* Aim of the exercise *
Your task is to print all of the entries exactly, though the pictures should not be included.

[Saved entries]
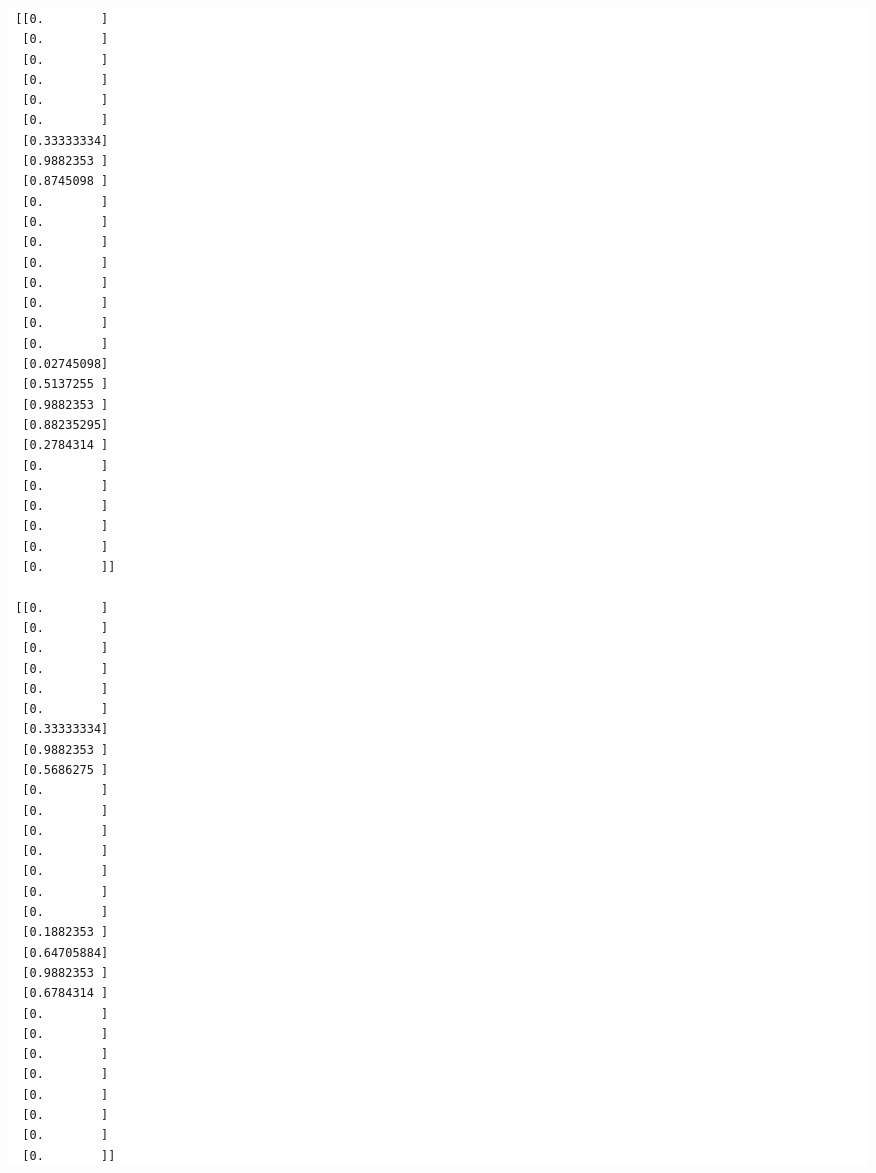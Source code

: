      [[0.        ]
      [0.        ]
      [0.        ]
      [0.        ]
      [0.        ]
      [0.        ]
      [0.33333334]
      [0.9882353 ]
      [0.8745098 ]
      [0.        ]
      [0.        ]
      [0.        ]
      [0.        ]
      [0.        ]
      [0.        ]
      [0.        ]
      [0.        ]
      [0.02745098]
      [0.5137255 ]
      [0.9882353 ]
      [0.88235295]
      [0.2784314 ]
      [0.        ]
      [0.        ]
      [0.        ]
      [0.        ]
      [0.        ]
      [0.        ]]
    
     [[0.        ]
      [0.        ]
      [0.        ]
      [0.        ]
      [0.        ]
      [0.        ]
      [0.33333334]
      [0.9882353 ]
      [0.5686275 ]
      [0.        ]
      [0.        ]
      [0.        ]
      [0.        ]
      [0.        ]
      [0.        ]
      [0.        ]
      [0.1882353 ]
      [0.64705884]
      [0.9882353 ]
      [0.6784314 ]
      [0.        ]
      [0.        ]
      [0.        ]
      [0.        ]
      [0.        ]
      [0.        ]
      [0.        ]
      [0.        ]]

* Exercise answer *
Source code

:      [[0.        ]
      [0.        ]
      [0.        ]
      [0.        ]
      [0.        ]
      [0.        ]
      [0.33333334]
      [0.9882353 ]
      [0.8745098 ]
      [0.        ]
      [0.        ]
      [0.        ]
      [0.        ]
      [0.        ]
      [0.        ]
      [0.        ]
      [0.        ]
      [0.02745098]
      [0.5137255 ]
      [0.9882353 ]
      [0.88235295]
      [0.2784314 ]
      [0.        ]
      [0.        ]
      [0.        ]
      [0.        ]
      [0.        ]
      [0.        ]]
    
     [[0.        ]
      [0.        ]
      [0.        ]
      [0.        ]
      [0.        ]
      [0.        ]
      [0.33333334]
      [0.9882353 ]
      [0.5686275 ]
      [0.        ]
      [0.        ]
      [0.        ]
      [0.        ]
      [0.        ]
      [0.        ]
      [0.        ]
      [0.1882353 ]
      [0.64705884]
      [0.9882353 ]
      [0.6784314 ]
      [0.        ]
      [0.        ]
      [0.        ]
      [0.        ]
      [0.        ]
      [0.        ]
      [0.        ]
      [0.        ]]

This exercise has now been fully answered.